I'm looking forward to coming for a neb at what everyone is flogging. I hope it will be like Pawn Stars.  :: 

Without all the guns of course  ::

----------


## Kodiak

> You'll get a better price for your smalls on ebay.


Not everyone wants to go through all the Bother of selling on eBay, also it is possible that you just might require instant Cash.  This where a Pawn shop can be of a great service and you can buy your treasured item back as well, which is more than you can do on eBay.

So I think a Pawn Shop should be a great asset to Caithness, mind you I still think Thurso would have been a better place.

Good Luck with this venture and I am sure I will visit in the near future.   ::

----------


## CashPoint

> Not everyone wants to go through all the Bother of selling on eBay, also it is possible that you just might require instant Cash.  This where a Pawn shop can be of a great service and you can buy your treasured item back as well, which is more than you can do on eBay.
> 
> So I think a Pawn Shop should be a great asset to Caithness, mind you I still think Thurso would have been a better place.
> 
> Good Luck with this venture and I am sure I will visit in the near future.


Many Thanks,  :Smile:

----------


## Mrs Bradey

best of luck with shop. I'll be in at some point, might raid Mr Bradey's tool shed first!

----------


## YummyMummy

It's good to see someone brave enough to start a new business in these hard times. A fresh idea, a new approach and something different for Caithness. I hope it goes from strength to strength. Best of luck : )

----------


## CashPoint

> best of luck with shop. I'll be in at some point, might raid Mr Bradey's tool shed first!
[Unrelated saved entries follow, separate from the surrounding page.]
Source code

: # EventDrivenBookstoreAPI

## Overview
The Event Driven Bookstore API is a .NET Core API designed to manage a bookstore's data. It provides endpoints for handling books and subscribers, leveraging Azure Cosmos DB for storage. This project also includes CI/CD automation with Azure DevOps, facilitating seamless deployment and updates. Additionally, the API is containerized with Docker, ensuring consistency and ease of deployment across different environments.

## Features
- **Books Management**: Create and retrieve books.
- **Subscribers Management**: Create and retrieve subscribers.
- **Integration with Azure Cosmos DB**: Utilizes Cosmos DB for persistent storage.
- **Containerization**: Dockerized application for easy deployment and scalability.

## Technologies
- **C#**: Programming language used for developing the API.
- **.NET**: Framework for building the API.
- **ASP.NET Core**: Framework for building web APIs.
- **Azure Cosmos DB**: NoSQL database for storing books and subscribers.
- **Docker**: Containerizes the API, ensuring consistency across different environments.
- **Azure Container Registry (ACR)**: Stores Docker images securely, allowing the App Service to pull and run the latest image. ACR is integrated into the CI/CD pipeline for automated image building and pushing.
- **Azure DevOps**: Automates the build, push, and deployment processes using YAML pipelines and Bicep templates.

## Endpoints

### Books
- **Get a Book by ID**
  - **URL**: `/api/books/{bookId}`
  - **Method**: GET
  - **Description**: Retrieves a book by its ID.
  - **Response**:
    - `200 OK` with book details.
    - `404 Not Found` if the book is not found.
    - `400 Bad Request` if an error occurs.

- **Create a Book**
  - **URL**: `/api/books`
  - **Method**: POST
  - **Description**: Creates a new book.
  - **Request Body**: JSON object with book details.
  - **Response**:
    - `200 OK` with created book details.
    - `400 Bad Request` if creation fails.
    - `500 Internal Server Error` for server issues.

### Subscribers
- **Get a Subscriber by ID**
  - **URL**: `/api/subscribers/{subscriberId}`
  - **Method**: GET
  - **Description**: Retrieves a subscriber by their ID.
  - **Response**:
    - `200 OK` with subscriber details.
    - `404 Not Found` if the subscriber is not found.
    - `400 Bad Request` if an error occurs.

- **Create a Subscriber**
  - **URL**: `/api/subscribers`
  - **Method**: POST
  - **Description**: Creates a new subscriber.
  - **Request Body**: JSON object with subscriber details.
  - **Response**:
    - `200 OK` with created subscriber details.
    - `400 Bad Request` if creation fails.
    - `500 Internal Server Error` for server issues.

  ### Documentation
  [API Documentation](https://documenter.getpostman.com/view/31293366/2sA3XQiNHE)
Thank you very much  :Smile:  its much appreciated :Smile:

----------


## CashPoint

> It's good to see someone brave enough to start a new business in these hard times. A fresh idea, a new approach and something different for Caithness. I hope it goes from strength to strength. Best of luck : )


 Thank you very much,  :Smile:  its much appreciated  :Smile:

----------


## CashPoint

Thank you so much to everyone who has popped in Today and bought, sold or just had a look and shown support, it really is greatly appreciated and made our first day a happy one  :Smile:

----------


## Mrs Bucket

Im confused is this a pawn shop or a second hand shop or both is the things being sold belong to someone who cant afford to get then back.

----------


## transit

weeel I wish u well and will be poping in for a good bargain Caithness is getting all the amenities of a city now just macdonalds to get which haldeans would have made a great drive through but that's another story good luck hope all goes well in future

----------


## CashPoint

> weeel I wish u well and will be poping in for a good bargain Caithness is getting all the amenities of a city now just macdonalds to get which haldeans would have made a great drive through but that's another story good luck hope all goes well in future


Thank you so much, I know I keep saying it, but we really do appreciate all the good luck messages  :Smile:

----------


## jacko

> care to enlighten everyone with some facts?? again care to give more facts?  I have never claimed to be anyone's friend ? but I am friendly to anyone who is friendly to me, which I think is quite standard practice especially in business  Oh I see so instead of maybe selling something to me to help pay a bill,they should go overdrawn,because the bank wont charge them £25 for a returned DD or bounced   Cheque plus interest,regardless if it is only £1 overdrawn will they???????? the clue is its a business????
>  well don't hold your breath 
> 
> And if you are so concerned about these people you could always lend them some money yourself, interest free of course, aaah but we all know that's not going to happen is it??? whats that saying "Talks Cheap"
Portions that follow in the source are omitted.